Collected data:
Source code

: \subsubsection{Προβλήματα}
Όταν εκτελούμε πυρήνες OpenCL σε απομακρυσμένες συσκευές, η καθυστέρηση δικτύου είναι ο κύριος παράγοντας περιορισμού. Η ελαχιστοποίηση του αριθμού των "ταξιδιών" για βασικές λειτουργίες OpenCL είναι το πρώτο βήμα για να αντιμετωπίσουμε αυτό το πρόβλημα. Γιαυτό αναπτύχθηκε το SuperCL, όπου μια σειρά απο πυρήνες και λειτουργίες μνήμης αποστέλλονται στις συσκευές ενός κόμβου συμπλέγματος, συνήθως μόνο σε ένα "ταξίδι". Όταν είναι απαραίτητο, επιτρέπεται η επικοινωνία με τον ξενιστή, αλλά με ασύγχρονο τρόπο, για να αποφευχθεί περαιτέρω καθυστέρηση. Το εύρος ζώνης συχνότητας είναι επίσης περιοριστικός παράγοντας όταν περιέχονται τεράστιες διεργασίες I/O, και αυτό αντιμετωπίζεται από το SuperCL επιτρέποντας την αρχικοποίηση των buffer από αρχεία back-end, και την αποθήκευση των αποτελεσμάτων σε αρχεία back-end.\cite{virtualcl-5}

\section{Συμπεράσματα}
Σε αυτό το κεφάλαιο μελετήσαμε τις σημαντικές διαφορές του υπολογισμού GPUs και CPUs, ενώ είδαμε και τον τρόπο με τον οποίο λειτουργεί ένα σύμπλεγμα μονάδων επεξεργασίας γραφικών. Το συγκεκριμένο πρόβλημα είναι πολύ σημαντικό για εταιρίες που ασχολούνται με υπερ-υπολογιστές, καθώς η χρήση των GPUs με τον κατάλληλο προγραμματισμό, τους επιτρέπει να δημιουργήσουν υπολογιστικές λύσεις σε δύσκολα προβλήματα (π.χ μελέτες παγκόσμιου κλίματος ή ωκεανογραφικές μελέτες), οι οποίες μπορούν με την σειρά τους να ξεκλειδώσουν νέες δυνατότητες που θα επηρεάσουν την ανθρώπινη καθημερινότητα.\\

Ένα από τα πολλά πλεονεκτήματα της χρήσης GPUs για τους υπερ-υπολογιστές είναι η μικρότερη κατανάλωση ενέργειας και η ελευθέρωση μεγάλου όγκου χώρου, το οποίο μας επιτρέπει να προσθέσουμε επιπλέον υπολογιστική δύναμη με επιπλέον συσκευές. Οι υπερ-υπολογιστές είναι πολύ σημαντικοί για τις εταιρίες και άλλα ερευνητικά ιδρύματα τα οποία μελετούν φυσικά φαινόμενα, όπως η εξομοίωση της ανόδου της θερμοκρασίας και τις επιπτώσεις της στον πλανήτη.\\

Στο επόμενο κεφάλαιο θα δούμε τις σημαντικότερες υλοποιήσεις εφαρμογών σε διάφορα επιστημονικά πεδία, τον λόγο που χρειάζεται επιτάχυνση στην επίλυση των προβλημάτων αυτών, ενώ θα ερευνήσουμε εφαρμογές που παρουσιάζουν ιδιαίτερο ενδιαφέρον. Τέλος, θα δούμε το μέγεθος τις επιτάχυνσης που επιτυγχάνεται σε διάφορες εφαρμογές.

### Exercise prompt
Copy the data above. Keep each line exact.

### Answer to the exercise
Source code

: \subsubsection{Προβλήματα}
Όταν εκτελούμε πυρήνες OpenCL σε απομακρυσμένες συσκευές, η καθυστέρηση δικτύου είναι ο κύριος παράγοντας περιορισμού. Η ελαχιστοποίηση του αριθμού των "ταξιδιών" για βασικές λειτουργίες OpenCL είναι το πρώτο βήμα για να αντιμετωπίσουμε αυτό το πρόβλημα. Γιαυτό αναπτύχθηκε το SuperCL, όπου μια σειρά απο πυρήνες και λειτουργίες μνήμης αποστέλλονται στις συσκευές ενός κόμβου συμπλέγματος, συνήθως μόνο σε ένα "ταξίδι". Όταν είναι απαραίτητο, επιτρέπεται η επικοινωνία με τον ξενιστή, αλλά με ασύγχρονο τρόπο, για να αποφευχθεί περαιτέρω καθυστέρηση. Το εύρος ζώνης συχνότητας είναι επίσης περιοριστικός παράγοντας όταν περιέχονται τεράστιες διεργασίες I/O, και αυτό αντιμετωπίζεται από το SuperCL επιτρέποντας την αρχικοποίηση των buffer από αρχεία back-end, και την αποθήκευση των αποτελεσμάτων σε αρχεία back-end.\cite{virtualcl-5}

\section{Συμπεράσματα}
Σε αυτό το κεφάλαιο μελετήσαμε τις σημαντικές διαφορές του υπολογισμού GPUs και CPUs, ενώ είδαμε και τον τρόπο με τον οποίο λειτουργεί ένα σύμπλεγμα μονάδων επεξεργασίας γραφικών. Το συγκεκριμένο πρόβλημα είναι πολύ σημαντικό για εταιρίες που ασχολούνται με υπερ-υπολογιστές, καθώς η χρήση των GPUs με τον κατάλληλο προγραμματισμό, τους επιτρέπει να δημιουργήσουν υπολογιστικές λύσεις σε δύσκολα προβλήματα (π.χ μελέτες παγκόσμιου κλίματος ή ωκεανογραφικές μελέτες), οι οποίες μπορούν με την σειρά τους να ξεκλειδώσουν νέες δυνατότητες που θα επηρεάσουν την ανθρώπινη καθημερινότητα.\\

Ένα από τα πολλά πλεονεκτήματα της χρήσης GPUs για τους υπερ-υπολογιστές είναι η μικρότερη κατανάλωση ενέργειας και η ελευθέρωση μεγάλου όγκου χώρου, το οποίο μας επιτρέπει να προσθέσουμε επιπλέον υπολογιστική δύναμη με επιπλέον συσκευές. Οι υπερ-υπολογιστές είναι πολύ σημαντικοί για τις εταιρίες και άλλα ερευνητικά ιδρύματα τα οποία μελετούν φυσικά φαινόμενα, όπως η εξομοίωση της ανόδου της θερμοκρασίας και τις επιπτώσεις της στον πλανήτη.\\

Στο επόμενο κεφάλαιο θα δούμε τις σημαντικότερες υλοποιήσεις εφαρμογών σε διάφορα επιστημονικά πεδία, τον λόγο που χρειάζεται επιτάχυνση στην επίλυση των προβλημάτων αυτών, ενώ θα ερευνήσουμε εφαρμογές που παρουσιάζουν ιδιαίτερο ενδιαφέρον. Τέλος, θα δούμε το μέγεθος τις επιτάχυνσης που επιτυγχάνεται σε διάφορες εφαρμογές.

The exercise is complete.